These are the key concepts you need to understand to accurately answer the question.

Focus of a Parabola
In the context of a parabola, the focus is crucial as it determines the shape and direction in which the parabola opens. The focus is a fixed point, and every point on the parabola is equidistant from this point and the directrix. For our example, the parabola has its focus at the point \( F(-4,0) \).
  • This tells us that the parabola's structure is defined around being equidistant from \( F(-4,0) \) and the line \( x = 4 \), known as the directrix.
  • Understanding how the focus relates to the rest of the parabola can help predict its trajectory and position.
The presence of a focus influences the orientation and the direct equations that can be formed from the geometric structure of the parabola.
Directrix
The directrix of a parabola serves as a line from which distances are measured to determine the curvature of the parabola. In this particular problem, the directrix is the vertical line \( x = 4 \).
  • Points on the parabola maintain equal distances from this line and the focus \( F(-4,0) \).
  • The directrix is always perpendicular to the axis of symmetry of the parabola, impacting where the parabola opens.
In the given example, the parabola opens to the left because the focus is to the left of the directrix, guiding the parabola towards \( x = -4 \).
Vertex of a Parabola
The vertex of a parabola is the point where the parabola changes direction. It is located exactly halfway between the focus and the directrix. For the given example, with the focus at \( F(-4,0) \) and the directrix at \( x = 4 \), the vertex is at the origin \( V(0, 0) \).

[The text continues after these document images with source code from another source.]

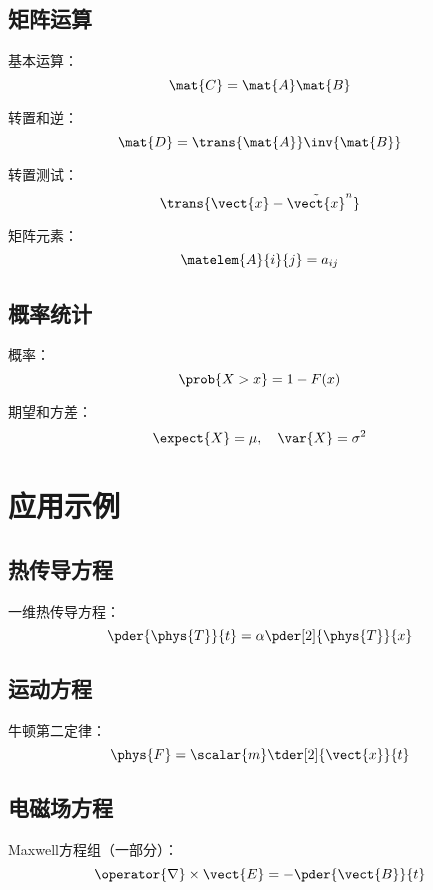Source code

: \documentclass{article}
\begin{document}
\subsection{矩阵运算}

基本运算：
\[
    \mat{C} = \mat{A}\mat{B}
\]

转置和逆：
\[
    \mat{D} = \trans{\mat{A}}\inv{\mat{B}}
\]

转置测试：
\[
    \trans{\vect{x} - \tilde{\vect{x}}^n}
\]

矩阵元素：
\[
    \matelem{A}{i}{j} = a_{ij}
\]

\subsection{概率统计}

概率：
\[
    \prob{X > x} = 1 - F(x)
\]

期望和方差：
\[
    \expect{X} = \mu, \quad \var{X} = \sigma^2
\]

\section{应用示例}

\subsection{热传导方程}
一维热传导方程：
\[
    \pder{\phys{T}}{t} = \alpha \pder[2]{\phys{T}}{x}
\]

\subsection{运动方程}
牛顿第二定律：
\[
    \phys{F} = \scalar{m}\tder[2]{\vect{x}}{t}
\]

\subsection{电磁场方程}
Maxwell方程组（一部分）：
\[
    \operator{\nabla} \times \vect{E} = -\pder{\vect{B}}{t}
\]
\end{document}
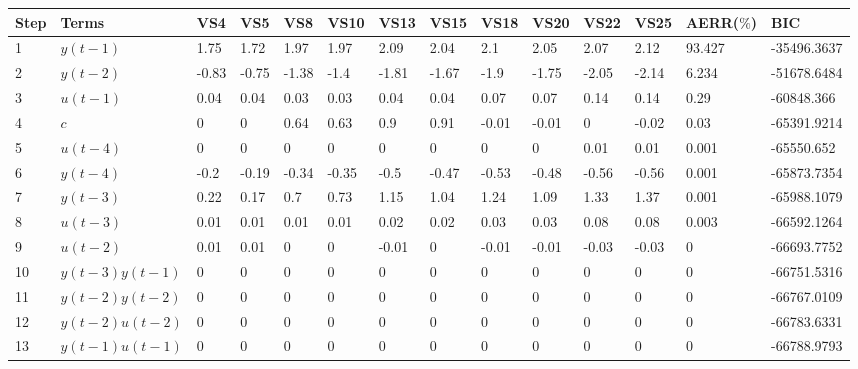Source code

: \begin{tabular}{llllllllllllll}
Step & Terms & VS4 & VS5 & VS8 & VS10 & VS13 & VS15 & VS18 & VS20 & VS22 & VS25 & AERR($\%$) & BIC \\ 
\hline 
1 & $y(t-1)$ & 1.75 & 1.72 & 1.97 & 1.97 & 2.09 & 2.04 & 2.1 & 2.05 & 2.07 & 2.12 & 93.427 & -35496.3637 \\ 
2 & $y(t-2)$ & -0.83 & -0.75 & -1.38 & -1.4 & -1.81 & -1.67 & -1.9 & -1.75 & -2.05 & -2.14 & 6.234 & -51678.6484 \\ 
3 & $u(t-1)$ & 0.04 & 0.04 & 0.03 & 0.03 & 0.04 & 0.04 & 0.07 & 0.07 & 0.14 & 0.14 & 0.29 & -60848.366 \\ 
4 & $c$ & 0 & 0 & 0.64 & 0.63 & 0.9 & 0.91 & -0.01 & -0.01 & 0 & -0.02 & 0.03 & -65391.9214 \\ 
5 & $u(t-4)$ & 0 & 0 & 0 & 0 & 0 & 0 & 0 & 0 & 0.01 & 0.01 & 0.001 & -65550.652 \\ 
6 & $y(t-4)$ & -0.2 & -0.19 & -0.34 & -0.35 & -0.5 & -0.47 & -0.53 & -0.48 & -0.56 & -0.56 & 0.001 & -65873.7354 \\ 
7 & $y(t-3)$ & 0.22 & 0.17 & 0.7 & 0.73 & 1.15 & 1.04 & 1.24 & 1.09 & 1.33 & 1.37 & 0.001 & -65988.1079 \\ 
8 & $u(t-3)$ & 0.01 & 0.01 & 0.01 & 0.01 & 0.02 & 0.02 & 0.03 & 0.03 & 0.08 & 0.08 & 0.003 & -66592.1264 \\ 
9 & $u(t-2)$ & 0.01 & 0.01 & 0 & 0 & -0.01 & 0 & -0.01 & -0.01 & -0.03 & -0.03 & 0 & -66693.7752 \\ 
10 & $y(t-3)y(t-1)$ & 0 & 0 & 0 & 0 & 0 & 0 & 0 & 0 & 0 & 0 & 0 & -66751.5316 \\ 
11 & $y(t-2)y(t-2)$ & 0 & 0 & 0 & 0 & 0 & 0 & 0 & 0 & 0 & 0 & 0 & -66767.0109 \\ 
12 & $y(t-2)u(t-2)$ & 0 & 0 & 0 & 0 & 0 & 0 & 0 & 0 & 0 & 0 & 0 & -66783.6331 \\ 
13 & $y(t-1)u(t-1)$ & 0 & 0 & 0 & 0 & 0 & 0 & 0 & 0 & 0 & 0 & 0 & -66788.9793 \\ 
\hline 
\end{tabular}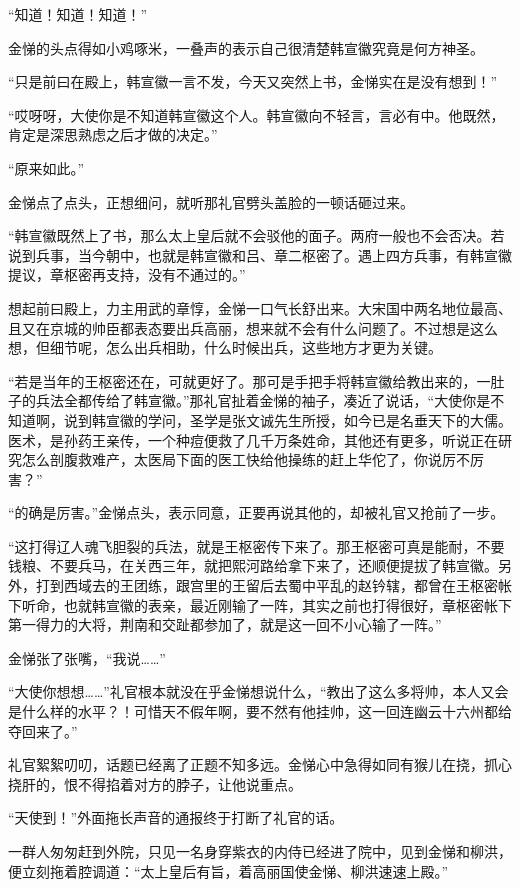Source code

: “知道！知道！知道！”

金悌的头点得如小鸡啄米，一叠声的表示自己很清楚韩宣徽究竟是何方神圣。

“只是前曰在殿上，韩宣徽一言不发，今天又突然上书，金悌实在是没有想到！”

“哎呀呀，大使你是不知道韩宣徽这个人。韩宣徽向不轻言，言必有中。他既然，肯定是深思熟虑之后才做的决定。”

“原来如此。”

金悌点了点头，正想细问，就听那礼官劈头盖脸的一顿话砸过来。

“韩宣徽既然上了书，那么太上皇后就不会驳他的面子。两府一般也不会否决。若说到兵事，当今朝中，也就是韩宣徽和吕、章二枢密了。遇上四方兵事，有韩宣徽提议，章枢密再支持，没有不通过的。”

想起前曰殿上，力主用武的章惇，金悌一口气长舒出来。大宋国中两名地位最高、且又在京城的帅臣都表态要出兵高丽，想来就不会有什么问题了。不过想是这么想，但细节呢，怎么出兵相助，什么时候出兵，这些地方才更为关键。

“若是当年的王枢密还在，可就更好了。那可是手把手将韩宣徽给教出来的，一肚子的兵法全都传给了韩宣徽。”那礼官扯着金悌的袖子，凑近了说话，“大使你是不知道啊，说到韩宣徽的学问，圣学是张文诚先生所授，如今已是名垂天下的大儒。医术，是孙药王亲传，一个种痘便救了几千万条姓命，其他还有更多，听说正在研究怎么剖腹救难产，太医局下面的医工快给他操练的赶上华佗了，你说厉不厉害？”

“的确是厉害。”金悌点头，表示同意，正要再说其他的，却被礼官又抢前了一步。

“这打得辽人魂飞胆裂的兵法，就是王枢密传下来了。那王枢密可真是能耐，不要钱粮、不要兵马，在关西三年，就把熙河路给拿下来了，还顺便提拔了韩宣徽。另外，打到西域去的王团练，跟宫里的王留后去蜀中平乱的赵钤辖，都曾在王枢密帐下听命，也就韩宣徽的表亲，最近刚输了一阵，其实之前也打得很好，章枢密帐下第一得力的大将，荆南和交趾都参加了，就是这一回不小心输了一阵。”

金悌张了张嘴，“我说……”

“大使你想想……”礼官根本就没在乎金悌想说什么，“教出了这么多将帅，本人又会是什么样的水平？！可惜天不假年啊，要不然有他挂帅，这一回连幽云十六州都给夺回来了。”

礼官絮絮叨叨，话题已经离了正题不知多远。金悌心中急得如同有猴儿在挠，抓心挠肝的，恨不得掐着对方的脖子，让他说重点。

“天使到！”外面拖长声音的通报终于打断了礼官的话。

一群人匆匆赶到外院，只见一名身穿紫衣的内侍已经进了院中，见到金悌和柳洪，便立刻拖着腔调道：“太上皇后有旨，着高丽国使金悌、柳洪速速上殿。”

  • The vertex is also the maximum or minimum of the parabola, depending on its orientation.
  • In a coordinate plane, the vertex gives a central point from which the parabola symmetrically expands.
This central location at the origin simplifies calculations and allows for straightforward expressions when writing the parabola's equation.
Standard Form of a Parabola
The standard form of the equation for a parabola with a horizontal axis of symmetry is \( (y-k)^2 = 4p(x-h) \), where \((h, k)\) is the vertex and \(p\) is the distance from the vertex to the focus. In our example, the vertex is \((0,0)\), and since \(p = -4\) (because the focus is \(-4\) units away from the vertex), we substitute these into the standard form.
  • This leads to the equation \( y^2 = -16x \) for our specific parabola.
  • The negative sign of \(16x\) indicates the parabola opens to the left, as the value of \(p\) is negative.
Understanding and using the standard form helps in predicting the curve's direction and plotting the parabola accurately on a graph.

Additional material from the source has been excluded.